There are pictures in the records below; leave them out and set down exactly the lines from the one holding "#### 3. **03_edge_functions.sql**" through the one holding "I could feel".

Saved entries
*-*-*
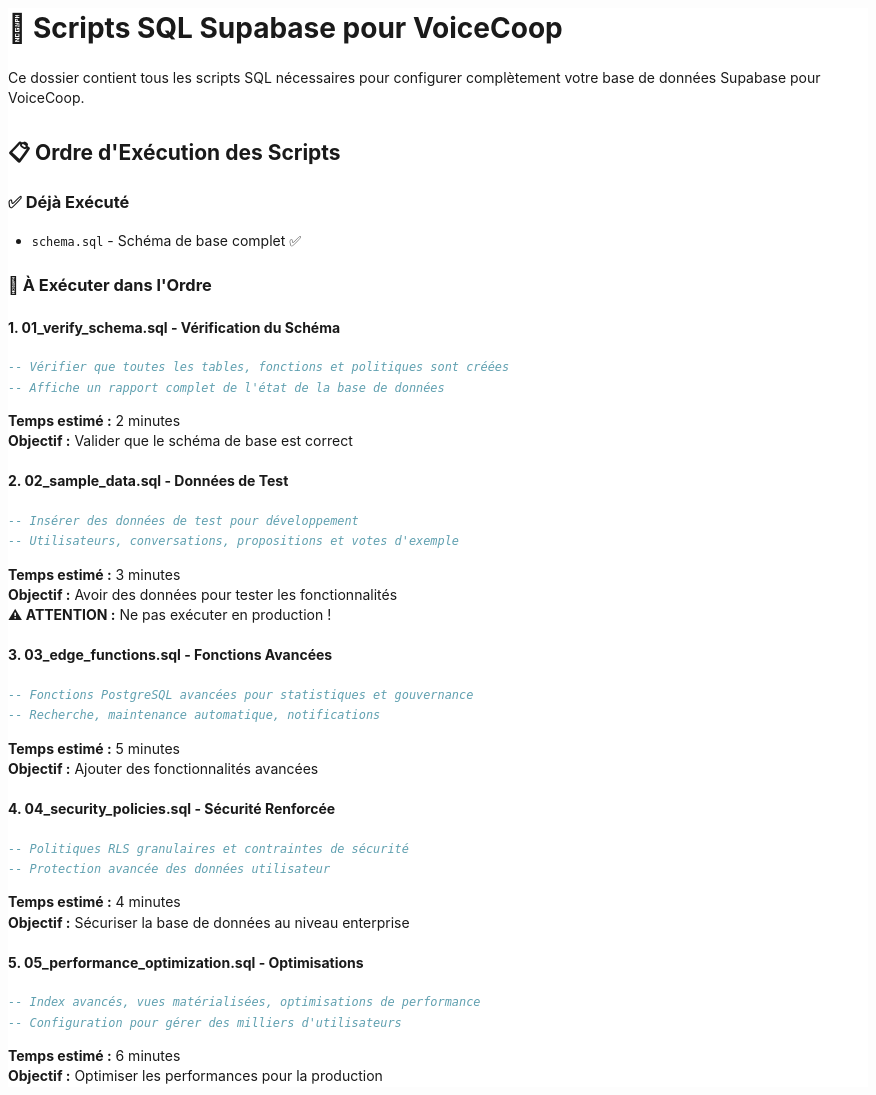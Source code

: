 # 🚀 Scripts SQL Supabase pour VoiceCoop

Ce dossier contient tous les scripts SQL nécessaires pour configurer complètement votre base de données Supabase pour VoiceCoop.

## 📋 Ordre d'Exécution des Scripts

### ✅ **Déjà Exécuté**
- `schema.sql` - Schéma de base complet ✅

### 🔄 **À Exécuter dans l'Ordre**

#### 1. **01_verify_schema.sql** - Vérification du Schéma
```sql
-- Vérifier que toutes les tables, fonctions et politiques sont créées
-- Affiche un rapport complet de l'état de la base de données
```
**Temps estimé :** 2 minutes  
**Objectif :** Valider que le schéma de base est correct

#### 2. **02_sample_data.sql** - Données de Test
```sql
-- Insérer des données de test pour développement
-- Utilisateurs, conversations, propositions et votes d'exemple
```
**Temps estimé :** 3 minutes  
**Objectif :** Avoir des données pour tester les fonctionnalités  
**⚠️ ATTENTION :** Ne pas exécuter en production !

#### 3. **03_edge_functions.sql** - Fonctions Avancées
```sql
-- Fonctions PostgreSQL avancées pour statistiques et gouvernance
-- Recherche, maintenance automatique, notifications
```
**Temps estimé :** 5 minutes  
**Objectif :** Ajouter des fonctionnalités avancées

#### 4. **04_security_policies.sql** - Sécurité Renforcée
```sql
-- Politiques RLS granulaires et contraintes de sécurité
-- Protection avancée des données utilisateur
```
**Temps estimé :** 4 minutes  
**Objectif :** Sécuriser la base de données au niveau enterprise

#### 5. **05_performance_optimization.sql** - Optimisations
```sql
-- Index avancés, vues matérialisées, optimisations de performance
-- Configuration pour gérer des milliers d'utilisateurs
```
**Temps estimé :** 6 minutes  
**Objectif :** Optimiser les performances pour la production
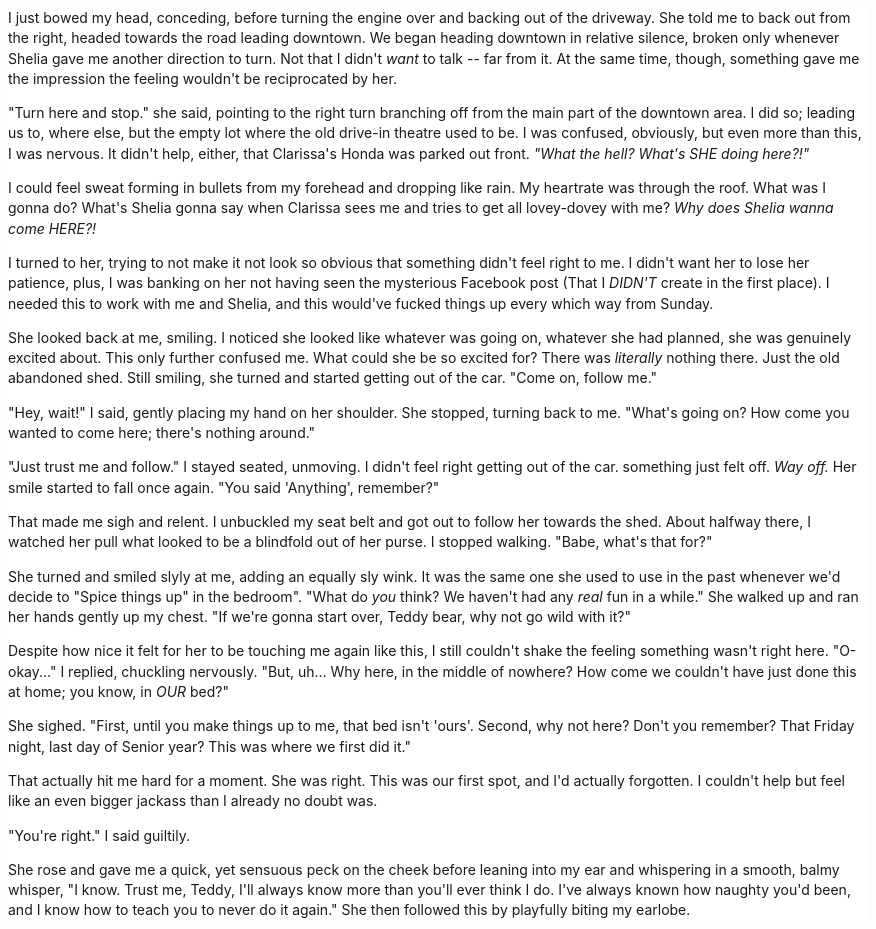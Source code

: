 I just bowed my head, conceding, before turning the engine over and backing out of the driveway. She told me to back out from the right, headed towards the road leading downtown. We began heading downtown in relative silence, broken only whenever Shelia gave me another direction to turn. Not that I didn't *want* to talk -- far from it. At the same time, though, something gave me the impression the feeling wouldn't be reciprocated by her. 

"Turn here and stop." she said, pointing to the right turn branching off from the main part of the downtown area. I did so; leading us to, where else, but the empty lot where the old drive-in theatre used to be. I was confused, obviously, but even more than this, I was nervous. It didn't help, either, that Clarissa's Honda was parked out front. *"What the hell? What's SHE doing here?!"* 

I could feel sweat forming in bullets from my forehead and dropping like rain. My heartrate was through the roof. What was I gonna do? What's Shelia gonna say when Clarissa sees me and tries to get all lovey-dovey with me? *Why does Shelia wanna come HERE?!*

I turned to her, trying to not make it not look so obvious that something didn't feel right to me. I didn't want her to lose her patience, plus, I was banking on her not having seen the mysterious Facebook post (That I *DIDN'T* create in the first place). I needed this to work with me and Shelia, and this would've fucked things up every which way from Sunday. 

She looked back at me, smiling. I noticed she looked like whatever was going on, whatever she had planned, she was genuinely excited about. This only further confused me. What could she be so excited for? There was *literally* nothing there. Just the old abandoned shed. Still smiling, she turned and started getting out of the car. "Come on, follow me."

"Hey, wait!" I said, gently placing my hand on her shoulder. She stopped, turning back to me. "What's going on? How come you wanted to come here; there's nothing around." 

"Just trust me and follow." I stayed seated, unmoving. I didn't feel right getting out of the car. something just felt off. *Way off.* Her smile started to fall once again. "You said 'Anything', remember?" 

That made me sigh and relent. I unbuckled my seat belt and got out to follow her towards the shed. About halfway there, I watched her pull what looked to be a blindfold out of her purse. I stopped walking. "Babe, what's that for?"

She turned and smiled slyly at me, adding an equally sly wink. It was the same one she used to use in the past whenever we'd decide to "Spice things up" in the bedroom". "What do *you* think? We haven't had any *real* fun in a while." She walked up and ran her hands gently up my chest. "If we're gonna start over, Teddy bear, why not go wild with it?" 

Despite how nice it felt for her to be touching me again like this, I still couldn't shake the feeling something wasn't right here. "O-okay..." I replied, chuckling nervously. "But, uh... Why here, in the middle of nowhere? How come we couldn't have just done this at home; you know, in *OUR* bed?"

She sighed. "First, until you make things up to me, that bed isn't 'ours'. Second, why not here? Don't you remember? That Friday night, last day of Senior year? This was where we first did it."

That actually hit me hard for a moment. She was right. This was our first spot, and I'd actually forgotten. I couldn't help but feel like an even bigger jackass than I already no doubt was. 

"You're right." I said guiltily.

She rose and gave me a quick, yet sensuous peck on the cheek before leaning into my ear and whispering in a smooth, balmy whisper, "I know. Trust me, Teddy, I'll always know more than you'll ever think I do. I've always known how naughty you'd been, and I know how to teach you to never do it again." She then followed this by playfully biting my earlobe. 

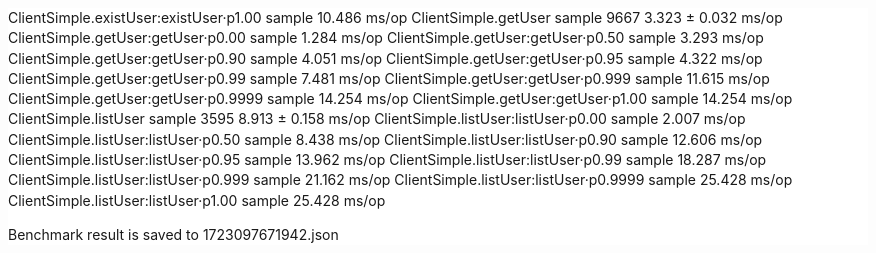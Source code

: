 ClientSimple.existUser:existUser·p1.00      sample         10.486           ms/op
ClientSimple.getUser                        sample   9667   3.323 ± 0.032   ms/op
ClientSimple.getUser:getUser·p0.00          sample          1.284           ms/op
ClientSimple.getUser:getUser·p0.50          sample          3.293           ms/op
ClientSimple.getUser:getUser·p0.90          sample          4.051           ms/op
ClientSimple.getUser:getUser·p0.95          sample          4.322           ms/op
ClientSimple.getUser:getUser·p0.99          sample          7.481           ms/op
ClientSimple.getUser:getUser·p0.999         sample         11.615           ms/op
ClientSimple.getUser:getUser·p0.9999        sample         14.254           ms/op
ClientSimple.getUser:getUser·p1.00          sample         14.254           ms/op
ClientSimple.listUser                       sample   3595   8.913 ± 0.158   ms/op
ClientSimple.listUser:listUser·p0.00        sample          2.007           ms/op
ClientSimple.listUser:listUser·p0.50        sample          8.438           ms/op
ClientSimple.listUser:listUser·p0.90        sample         12.606           ms/op
ClientSimple.listUser:listUser·p0.95        sample         13.962           ms/op
ClientSimple.listUser:listUser·p0.99        sample         18.287           ms/op
ClientSimple.listUser:listUser·p0.999       sample         21.162           ms/op
ClientSimple.listUser:listUser·p0.9999      sample         25.428           ms/op
ClientSimple.listUser:listUser·p1.00        sample         25.428           ms/op

Benchmark result is saved to 1723097671942.json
*-*-*
▶ **SOLUTION FOR THIS TASK**:
#### 3. **03_edge_functions.sql** - Fonctions Avancées
```sql
-- Fonctions PostgreSQL avancées pour statistiques et gouvernance
-- Recherche, maintenance automatique, notifications
```
**Temps estimé :** 5 minutes  
**Objectif :** Ajouter des fonctionnalités avancées

#### 4. **04_security_policies.sql** - Sécurité Renforcée
```sql
-- Politiques RLS granulaires et contraintes de sécurité
-- Protection avancée des données utilisateur
```
**Temps estimé :** 4 minutes  
**Objectif :** Sécuriser la base de données au niveau enterprise

#### 5. **05_performance_optimization.sql** - Optimisations
```sql
-- Index avancés, vues matérialisées, optimisations de performance
-- Configuration pour gérer des milliers d'utilisateurs
```
**Temps estimé :** 6 minutes  
**Objectif :** Optimiser les performances pour la production
Source code

: I just bowed my head, conceding, before turning the engine over and backing out of the driveway. She told me to back out from the right, headed towards the road leading downtown. We began heading downtown in relative silence, broken only whenever Shelia gave me another direction to turn. Not that I didn't *want* to talk -- far from it. At the same time, though, something gave me the impression the feeling wouldn't be reciprocated by her. 

"Turn here and stop." she said, pointing to the right turn branching off from the main part of the downtown area. I did so; leading us to, where else, but the empty lot where the old drive-in theatre used to be. I was confused, obviously, but even more than this, I was nervous. It didn't help, either, that Clarissa's Honda was parked out front. *"What the hell? What's SHE doing here?!"* 

I could feel sweat forming in bullets from my forehead and dropping like rain. My heartrate was through the roof. What was I gonna do? What's Shelia gonna say when Clarissa sees me and tries to get all lovey-dovey with me? *Why does Shelia wanna come HERE?!*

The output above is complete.